■ **What to produce**
Each line from the line containing "### For Edit" through the last line of the entries is to be reproduced exactly as it stands.

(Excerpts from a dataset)
-- Opening Marker --

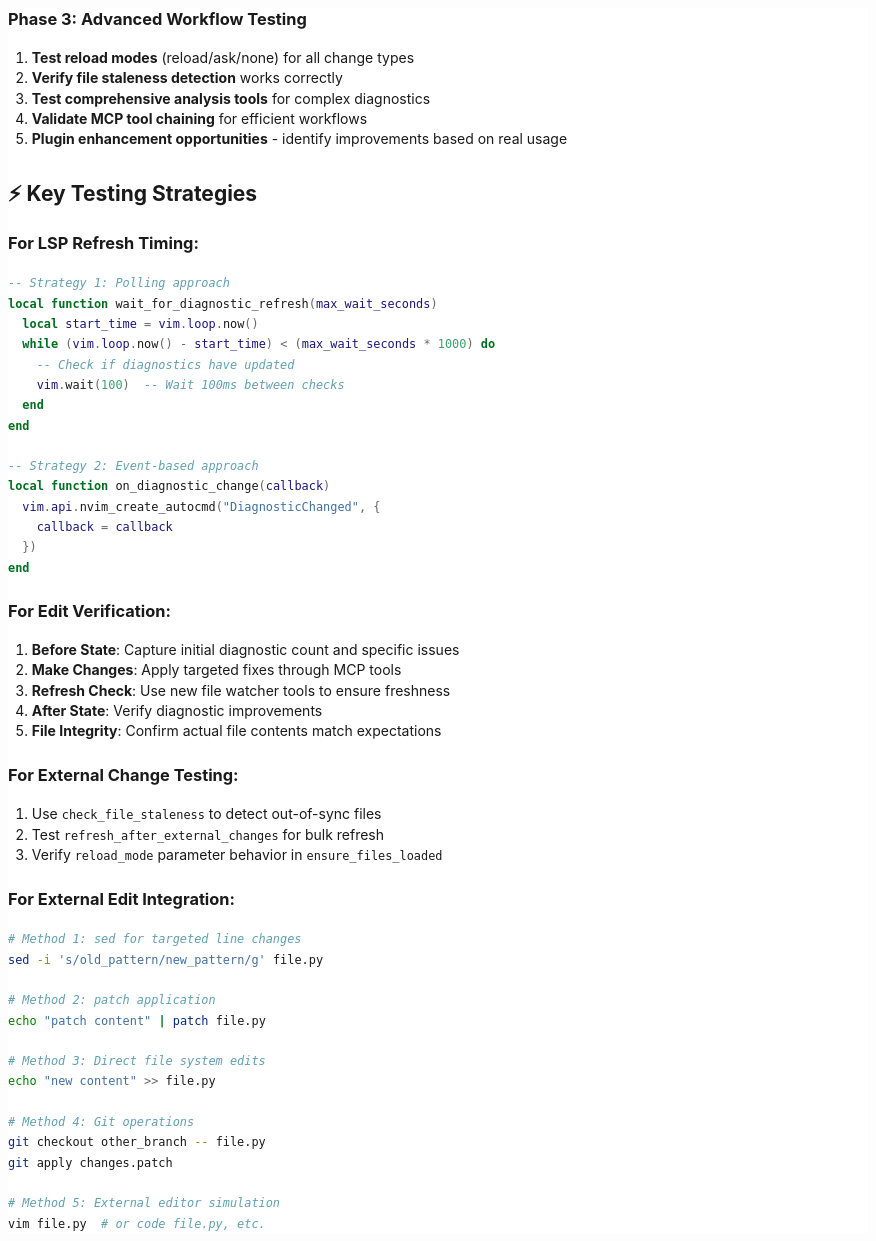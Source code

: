 ### Phase 3: Advanced Workflow Testing
1. **Test reload modes** (reload/ask/none) for all change types
2. **Verify file staleness detection** works correctly
3. **Test comprehensive analysis tools** for complex diagnostics
4. **Validate MCP tool chaining** for efficient workflows
5. **Plugin enhancement opportunities** - identify improvements based on real usage

## ⚡ Key Testing Strategies

### For LSP Refresh Timing:
```lua
-- Strategy 1: Polling approach
local function wait_for_diagnostic_refresh(max_wait_seconds)
  local start_time = vim.loop.now()
  while (vim.loop.now() - start_time) < (max_wait_seconds * 1000) do
    -- Check if diagnostics have updated
    vim.wait(100)  -- Wait 100ms between checks
  end
end

-- Strategy 2: Event-based approach  
local function on_diagnostic_change(callback)
  vim.api.nvim_create_autocmd("DiagnosticChanged", {
    callback = callback
  })
end
```

### For Edit Verification:
1. **Before State**: Capture initial diagnostic count and specific issues
2. **Make Changes**: Apply targeted fixes through MCP tools
3. **Refresh Check**: Use new file watcher tools to ensure freshness
4. **After State**: Verify diagnostic improvements
5. **File Integrity**: Confirm actual file contents match expectations

### For External Change Testing:
1. Use `check_file_staleness` to detect out-of-sync files
2. Test `refresh_after_external_changes` for bulk refresh
3. Verify `reload_mode` parameter behavior in `ensure_files_loaded`

### For External Edit Integration:
```bash
# Method 1: sed for targeted line changes
sed -i 's/old_pattern/new_pattern/g' file.py

# Method 2: patch application
echo "patch content" | patch file.py

# Method 3: Direct file system edits
echo "new content" >> file.py

# Method 4: Git operations
git checkout other_branch -- file.py
git apply changes.patch

# Method 5: External editor simulation
vim file.py  # or code file.py, etc.
```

-- Closing Marker --

■ **Solution below**
### For Edit Verification:
1. **Before State**: Capture initial diagnostic count and specific issues
2. **Make Changes**: Apply targeted fixes through MCP tools
3. **Refresh Check**: Use new file watcher tools to ensure freshness
4. **After State**: Verify diagnostic improvements
5. **File Integrity**: Confirm actual file contents match expectations

### For External Change Testing:
1. Use `check_file_staleness` to detect out-of-sync files
2. Test `refresh_after_external_changes` for bulk refresh
3. Verify `reload_mode` parameter behavior in `ensure_files_loaded`

### For External Edit Integration:
```bash
# Method 1: sed for targeted line changes
sed -i 's/old_pattern/new_pattern/g' file.py

# Method 2: patch application
echo "patch content" | patch file.py

# Method 3: Direct file system edits
echo "new content" >> file.py

# Method 4: Git operations
git checkout other_branch -- file.py
git apply changes.patch

# Method 5: External editor simulation
vim file.py  # or code file.py, etc.
```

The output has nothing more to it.